As for the amount of food that dwarves consume, we know that a dwarf eats 2 units of food and 4 of drink per season. All milkable animals produce "20,000" (one unit?) of milk, so with six sheep on embark being milked twice a month, we get 36 milk per season -- enough to sustain 18 dwarves or (no surprise) three dwarves per sheep. A single tile of rock nuts, tended by a Proficient Grower and harvested to a sheep's-wool-bag, yields 20 or so quarry bush leaves in two of the four seasons, which can be used with sheep cheese to create Dwarven Quesadillas, stretching the food supply quite a bit.
If a sheep can sustain three dwarves with little or no help, then it follows that a dwarf is effectively a [GRAZER:3600], requiring one-third the grass that a single sheep requires. Now off to see if I can run a Sheep Fortress.

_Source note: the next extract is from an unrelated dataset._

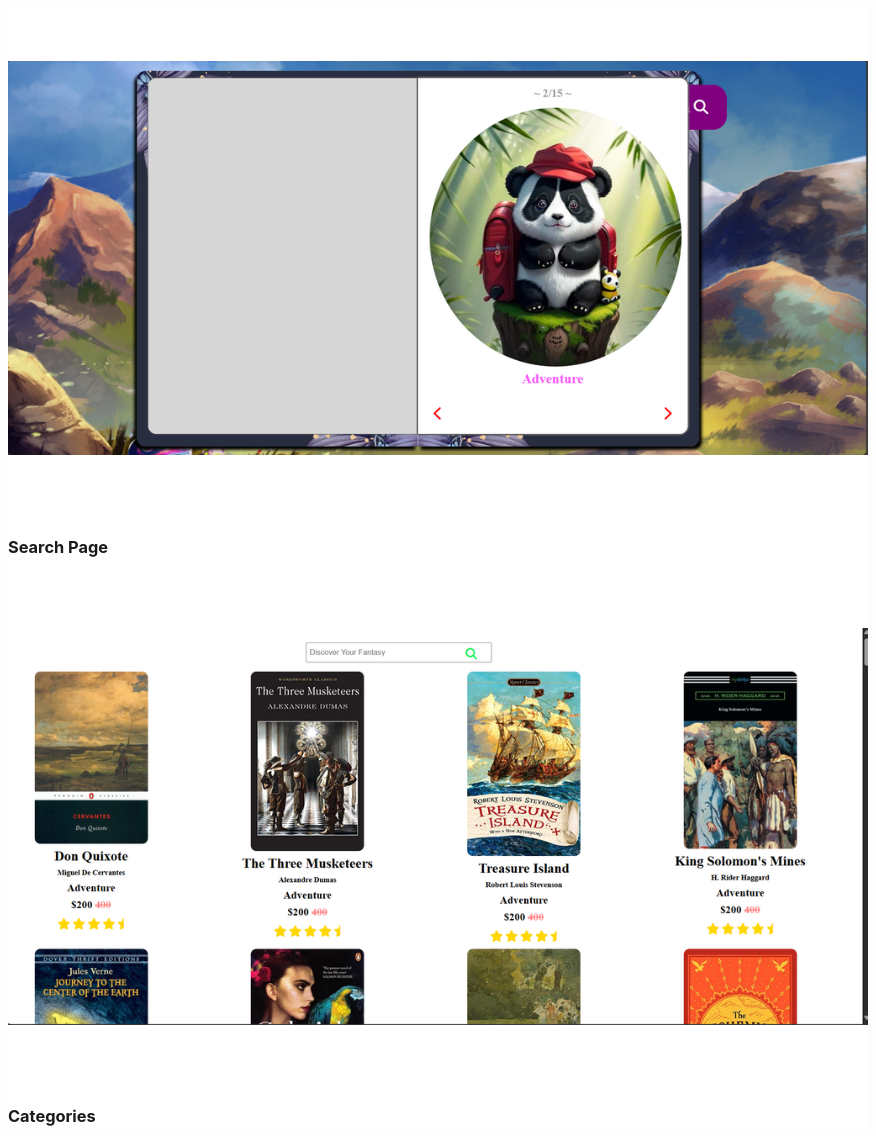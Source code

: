 <img width=900px height=500px src="/images/readme/desktop.png" alt="Home Page">

### Search Page
<img width=900px height=500px src="/images/readme/desk-search1.png" alt="Search Page">

### Categories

Oh! One last thing. If we embark with six animals of two species (sheep and goat) and take one male and two females of each, we can expect two lambs each spring, which can be slaughtered for their meat without ever using a tile of grass or rotated into the breeding stock in place of a slaughtered parent, for a larger meat return but a temporary reduction in breeding and milk production. Once you have a breeding & butchering operation, the number of dwarves you can support in the out years -- still on the same pasture allocation you established at embarkation! -- rises dramatically.
If you're not a total pUrist about it, you can use that single tile of farmland to grow booze crops in the non-quarry-bush season. If you insist on being a nitpicker, you can trade high-value cheese roasts for booze and raw food at each caravan, greatly amplifying your sustainability.